Multi-label emotion classification system built on the GoEmotions dataset from Google Research.

Overview

The Problem

Understanding emotions in text is a fundamental challenge in Natural Language Processing (NLP). Traditional sentiment analysis classifies text as simply "positive", "negative", or "neutral" — but human communication is far more nuanced.
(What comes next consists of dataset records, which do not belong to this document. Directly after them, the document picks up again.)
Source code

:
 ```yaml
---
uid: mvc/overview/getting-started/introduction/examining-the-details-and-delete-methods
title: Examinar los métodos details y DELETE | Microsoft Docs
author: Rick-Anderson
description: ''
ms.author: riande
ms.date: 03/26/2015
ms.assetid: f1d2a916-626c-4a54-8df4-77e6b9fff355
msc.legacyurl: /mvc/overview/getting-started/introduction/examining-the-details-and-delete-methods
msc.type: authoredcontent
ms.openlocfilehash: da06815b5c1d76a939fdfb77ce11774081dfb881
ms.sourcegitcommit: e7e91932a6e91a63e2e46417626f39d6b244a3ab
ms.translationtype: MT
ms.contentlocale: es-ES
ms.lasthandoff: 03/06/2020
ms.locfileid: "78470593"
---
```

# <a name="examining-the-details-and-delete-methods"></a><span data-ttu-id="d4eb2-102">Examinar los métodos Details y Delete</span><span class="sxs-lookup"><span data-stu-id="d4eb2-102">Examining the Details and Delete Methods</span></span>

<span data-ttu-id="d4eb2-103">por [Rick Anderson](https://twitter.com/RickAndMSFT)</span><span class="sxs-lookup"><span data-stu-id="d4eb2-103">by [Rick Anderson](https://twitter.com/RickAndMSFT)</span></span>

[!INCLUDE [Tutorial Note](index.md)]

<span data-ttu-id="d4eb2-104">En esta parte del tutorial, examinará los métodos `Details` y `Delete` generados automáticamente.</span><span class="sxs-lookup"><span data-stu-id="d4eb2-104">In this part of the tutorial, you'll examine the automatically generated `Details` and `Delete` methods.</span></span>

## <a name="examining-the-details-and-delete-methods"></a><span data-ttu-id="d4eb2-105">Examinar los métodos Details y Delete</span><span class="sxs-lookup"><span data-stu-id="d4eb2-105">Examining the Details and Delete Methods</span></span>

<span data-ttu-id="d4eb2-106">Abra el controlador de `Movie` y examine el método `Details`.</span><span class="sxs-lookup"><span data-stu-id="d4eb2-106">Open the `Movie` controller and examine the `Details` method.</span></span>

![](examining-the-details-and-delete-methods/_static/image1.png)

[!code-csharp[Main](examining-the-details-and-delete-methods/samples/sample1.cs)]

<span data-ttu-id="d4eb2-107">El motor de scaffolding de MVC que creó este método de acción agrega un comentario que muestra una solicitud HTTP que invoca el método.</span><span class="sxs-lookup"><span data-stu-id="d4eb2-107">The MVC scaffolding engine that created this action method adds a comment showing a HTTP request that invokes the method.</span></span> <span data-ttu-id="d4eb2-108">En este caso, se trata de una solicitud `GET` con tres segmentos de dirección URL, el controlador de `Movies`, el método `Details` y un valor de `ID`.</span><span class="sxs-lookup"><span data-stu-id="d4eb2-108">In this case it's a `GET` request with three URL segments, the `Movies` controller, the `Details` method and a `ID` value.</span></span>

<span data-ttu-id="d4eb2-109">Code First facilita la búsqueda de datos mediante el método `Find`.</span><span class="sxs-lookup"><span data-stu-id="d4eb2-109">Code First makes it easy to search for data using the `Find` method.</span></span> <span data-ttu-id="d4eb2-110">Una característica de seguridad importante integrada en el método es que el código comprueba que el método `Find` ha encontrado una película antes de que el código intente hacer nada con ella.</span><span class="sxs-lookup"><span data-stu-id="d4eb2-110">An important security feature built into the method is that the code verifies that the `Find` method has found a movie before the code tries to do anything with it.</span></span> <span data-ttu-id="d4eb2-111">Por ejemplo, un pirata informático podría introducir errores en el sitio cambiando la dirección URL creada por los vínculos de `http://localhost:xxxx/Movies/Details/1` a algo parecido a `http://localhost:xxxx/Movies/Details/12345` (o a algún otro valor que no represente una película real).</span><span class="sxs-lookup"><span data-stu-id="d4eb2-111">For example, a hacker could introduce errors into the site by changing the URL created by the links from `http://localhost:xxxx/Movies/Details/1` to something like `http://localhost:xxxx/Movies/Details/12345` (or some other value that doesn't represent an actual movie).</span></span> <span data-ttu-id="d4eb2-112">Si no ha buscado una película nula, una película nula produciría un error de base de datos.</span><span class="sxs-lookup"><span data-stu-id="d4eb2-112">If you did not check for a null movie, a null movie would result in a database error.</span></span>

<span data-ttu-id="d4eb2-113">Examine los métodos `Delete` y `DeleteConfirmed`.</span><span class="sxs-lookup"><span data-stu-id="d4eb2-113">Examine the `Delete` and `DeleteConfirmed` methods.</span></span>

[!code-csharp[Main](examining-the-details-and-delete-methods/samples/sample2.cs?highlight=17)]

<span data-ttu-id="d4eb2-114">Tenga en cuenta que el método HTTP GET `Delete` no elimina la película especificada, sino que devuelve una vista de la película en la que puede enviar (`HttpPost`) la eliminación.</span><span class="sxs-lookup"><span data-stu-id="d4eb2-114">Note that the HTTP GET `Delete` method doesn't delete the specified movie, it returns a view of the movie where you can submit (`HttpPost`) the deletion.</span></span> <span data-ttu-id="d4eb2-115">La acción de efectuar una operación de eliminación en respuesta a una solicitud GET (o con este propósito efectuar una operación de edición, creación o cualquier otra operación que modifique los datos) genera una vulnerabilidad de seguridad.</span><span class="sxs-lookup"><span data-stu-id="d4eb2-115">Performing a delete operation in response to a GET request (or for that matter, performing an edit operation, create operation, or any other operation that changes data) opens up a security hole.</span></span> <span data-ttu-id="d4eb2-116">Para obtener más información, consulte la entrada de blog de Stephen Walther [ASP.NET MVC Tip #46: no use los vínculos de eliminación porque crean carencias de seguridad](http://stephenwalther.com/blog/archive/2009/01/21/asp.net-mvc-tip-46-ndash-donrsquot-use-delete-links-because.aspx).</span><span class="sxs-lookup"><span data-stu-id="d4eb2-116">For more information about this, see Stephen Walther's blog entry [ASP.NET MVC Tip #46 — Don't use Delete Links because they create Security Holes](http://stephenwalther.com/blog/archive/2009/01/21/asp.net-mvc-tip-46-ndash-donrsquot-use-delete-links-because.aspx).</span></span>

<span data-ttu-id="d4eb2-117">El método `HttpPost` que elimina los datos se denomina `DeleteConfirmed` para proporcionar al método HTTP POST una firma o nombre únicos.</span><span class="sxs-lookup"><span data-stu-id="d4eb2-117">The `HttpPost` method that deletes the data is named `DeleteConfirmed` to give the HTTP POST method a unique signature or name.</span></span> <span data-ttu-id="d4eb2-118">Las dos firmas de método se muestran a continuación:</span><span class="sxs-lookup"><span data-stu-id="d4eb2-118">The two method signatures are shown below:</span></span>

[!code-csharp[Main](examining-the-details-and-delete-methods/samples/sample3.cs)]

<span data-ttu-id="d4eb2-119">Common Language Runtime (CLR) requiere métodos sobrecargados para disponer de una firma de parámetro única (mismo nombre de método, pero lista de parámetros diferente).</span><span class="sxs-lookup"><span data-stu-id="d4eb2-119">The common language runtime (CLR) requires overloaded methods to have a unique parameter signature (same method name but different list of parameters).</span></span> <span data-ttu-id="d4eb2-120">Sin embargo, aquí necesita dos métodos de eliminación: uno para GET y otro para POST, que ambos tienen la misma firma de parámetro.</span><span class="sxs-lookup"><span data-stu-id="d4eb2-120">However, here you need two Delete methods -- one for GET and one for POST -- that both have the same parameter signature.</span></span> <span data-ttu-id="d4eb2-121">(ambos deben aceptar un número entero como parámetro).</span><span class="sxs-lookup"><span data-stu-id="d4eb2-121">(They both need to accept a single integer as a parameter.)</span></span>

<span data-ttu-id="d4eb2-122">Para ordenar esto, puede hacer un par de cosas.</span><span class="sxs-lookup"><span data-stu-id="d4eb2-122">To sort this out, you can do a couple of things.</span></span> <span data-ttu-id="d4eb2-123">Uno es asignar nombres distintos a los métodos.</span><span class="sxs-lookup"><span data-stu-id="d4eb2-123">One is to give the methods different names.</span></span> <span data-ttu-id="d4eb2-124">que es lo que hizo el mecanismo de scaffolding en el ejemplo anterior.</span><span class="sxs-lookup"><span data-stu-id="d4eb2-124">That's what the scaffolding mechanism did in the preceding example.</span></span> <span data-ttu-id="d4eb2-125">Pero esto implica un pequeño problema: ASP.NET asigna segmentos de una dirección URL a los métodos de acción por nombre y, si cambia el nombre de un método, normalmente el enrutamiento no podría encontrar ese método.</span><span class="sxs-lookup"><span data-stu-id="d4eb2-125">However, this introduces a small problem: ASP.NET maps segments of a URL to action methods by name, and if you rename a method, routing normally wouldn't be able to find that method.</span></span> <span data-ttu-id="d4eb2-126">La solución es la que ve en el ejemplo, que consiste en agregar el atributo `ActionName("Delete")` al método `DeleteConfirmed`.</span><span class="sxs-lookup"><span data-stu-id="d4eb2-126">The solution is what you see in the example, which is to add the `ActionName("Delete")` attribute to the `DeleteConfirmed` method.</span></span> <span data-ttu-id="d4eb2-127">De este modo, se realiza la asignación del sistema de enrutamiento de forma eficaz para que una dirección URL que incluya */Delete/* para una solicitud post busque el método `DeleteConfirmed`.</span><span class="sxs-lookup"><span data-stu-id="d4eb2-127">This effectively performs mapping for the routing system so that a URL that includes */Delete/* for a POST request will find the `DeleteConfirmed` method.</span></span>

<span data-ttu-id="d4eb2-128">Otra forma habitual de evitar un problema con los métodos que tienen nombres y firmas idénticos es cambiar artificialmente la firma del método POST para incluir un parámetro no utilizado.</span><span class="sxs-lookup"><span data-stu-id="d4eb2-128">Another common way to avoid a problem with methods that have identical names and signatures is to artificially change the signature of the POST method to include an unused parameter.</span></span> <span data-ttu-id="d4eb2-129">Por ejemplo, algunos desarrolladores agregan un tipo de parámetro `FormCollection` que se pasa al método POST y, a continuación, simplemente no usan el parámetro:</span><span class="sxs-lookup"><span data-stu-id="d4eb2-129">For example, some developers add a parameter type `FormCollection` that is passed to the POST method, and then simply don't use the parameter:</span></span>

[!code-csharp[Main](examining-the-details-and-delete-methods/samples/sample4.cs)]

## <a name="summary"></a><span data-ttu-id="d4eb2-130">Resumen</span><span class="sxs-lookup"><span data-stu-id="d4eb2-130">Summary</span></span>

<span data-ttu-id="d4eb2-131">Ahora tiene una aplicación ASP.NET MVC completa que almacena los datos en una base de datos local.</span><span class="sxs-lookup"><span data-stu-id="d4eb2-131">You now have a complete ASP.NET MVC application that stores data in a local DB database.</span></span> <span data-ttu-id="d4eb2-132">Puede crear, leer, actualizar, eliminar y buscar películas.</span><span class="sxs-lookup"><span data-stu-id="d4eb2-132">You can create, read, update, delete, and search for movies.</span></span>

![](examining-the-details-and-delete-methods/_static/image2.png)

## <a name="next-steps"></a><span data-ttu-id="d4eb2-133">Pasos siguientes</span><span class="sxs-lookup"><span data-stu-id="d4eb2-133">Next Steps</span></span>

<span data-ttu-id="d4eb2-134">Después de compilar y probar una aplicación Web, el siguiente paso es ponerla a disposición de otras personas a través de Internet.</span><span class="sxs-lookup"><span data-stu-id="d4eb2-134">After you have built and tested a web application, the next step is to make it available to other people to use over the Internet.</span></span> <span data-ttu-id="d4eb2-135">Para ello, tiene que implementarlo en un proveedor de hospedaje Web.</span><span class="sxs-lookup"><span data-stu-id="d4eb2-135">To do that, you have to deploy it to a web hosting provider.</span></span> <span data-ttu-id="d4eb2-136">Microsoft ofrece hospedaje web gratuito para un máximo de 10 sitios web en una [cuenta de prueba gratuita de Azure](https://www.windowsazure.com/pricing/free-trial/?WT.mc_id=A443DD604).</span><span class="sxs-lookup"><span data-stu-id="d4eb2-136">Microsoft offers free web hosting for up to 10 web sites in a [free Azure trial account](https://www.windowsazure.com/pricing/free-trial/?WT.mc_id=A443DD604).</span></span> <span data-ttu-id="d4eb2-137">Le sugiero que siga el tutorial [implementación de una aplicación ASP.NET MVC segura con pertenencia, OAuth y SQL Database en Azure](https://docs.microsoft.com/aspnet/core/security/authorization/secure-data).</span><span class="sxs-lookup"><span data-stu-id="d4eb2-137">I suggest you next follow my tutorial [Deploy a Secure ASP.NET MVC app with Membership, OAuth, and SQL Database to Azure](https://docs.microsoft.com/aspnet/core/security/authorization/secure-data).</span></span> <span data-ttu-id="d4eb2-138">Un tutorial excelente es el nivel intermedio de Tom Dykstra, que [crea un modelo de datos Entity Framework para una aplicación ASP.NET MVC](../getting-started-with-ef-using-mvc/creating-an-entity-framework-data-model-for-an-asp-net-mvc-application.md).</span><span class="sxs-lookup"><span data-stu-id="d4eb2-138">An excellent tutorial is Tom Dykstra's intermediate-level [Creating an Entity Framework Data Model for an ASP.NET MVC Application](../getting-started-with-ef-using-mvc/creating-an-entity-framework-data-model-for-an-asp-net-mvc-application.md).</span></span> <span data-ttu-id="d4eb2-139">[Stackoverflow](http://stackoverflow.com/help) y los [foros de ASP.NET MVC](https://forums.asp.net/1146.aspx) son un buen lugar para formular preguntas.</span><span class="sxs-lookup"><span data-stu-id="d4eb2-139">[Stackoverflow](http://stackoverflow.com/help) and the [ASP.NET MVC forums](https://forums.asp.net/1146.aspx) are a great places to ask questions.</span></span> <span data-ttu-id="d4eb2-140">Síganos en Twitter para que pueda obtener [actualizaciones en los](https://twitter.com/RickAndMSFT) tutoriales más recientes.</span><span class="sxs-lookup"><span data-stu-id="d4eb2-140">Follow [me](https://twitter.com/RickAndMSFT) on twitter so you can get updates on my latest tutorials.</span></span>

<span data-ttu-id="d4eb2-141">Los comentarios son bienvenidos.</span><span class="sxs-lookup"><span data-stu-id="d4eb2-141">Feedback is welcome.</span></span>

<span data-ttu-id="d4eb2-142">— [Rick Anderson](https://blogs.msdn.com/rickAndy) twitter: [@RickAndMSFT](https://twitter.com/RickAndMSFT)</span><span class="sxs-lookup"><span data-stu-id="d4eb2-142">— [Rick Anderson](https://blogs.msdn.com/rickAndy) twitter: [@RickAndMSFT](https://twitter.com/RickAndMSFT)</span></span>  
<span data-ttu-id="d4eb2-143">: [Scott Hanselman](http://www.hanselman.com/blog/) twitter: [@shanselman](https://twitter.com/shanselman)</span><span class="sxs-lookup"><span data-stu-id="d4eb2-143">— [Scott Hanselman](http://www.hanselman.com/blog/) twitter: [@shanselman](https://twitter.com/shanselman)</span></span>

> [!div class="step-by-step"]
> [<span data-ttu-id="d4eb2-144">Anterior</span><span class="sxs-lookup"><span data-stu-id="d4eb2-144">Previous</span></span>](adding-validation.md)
A single message can express multiple emotions simultaneously: excitement mixed with nervousness, gratitude alongside relief, or anger combined with disappointment.

Why does this matter?

  • Customer Support: Automatically detect frustration, confusion, or satisfaction in support tickets to prioritize and route them appropriately
  • Social Media Monitoring: Understand the emotional landscape of brand mentions, product feedback, or public discourse
  • Mental Health Applications: Identify emotional patterns in journaling apps or therapy chatbots
  • Content Moderation: Detect harmful emotional content like anger, disgust, or fear in online communities
  • Market Research: Analyze emotional responses to products, campaigns, or events at scale

The Solution

This project implements an end-to-end machine learning pipeline for multi-label emotion classification. Unlike binary sentiment analysis, our models can detect multiple co-occurring emotions in a single text, capturing the full emotional complexity of human expression.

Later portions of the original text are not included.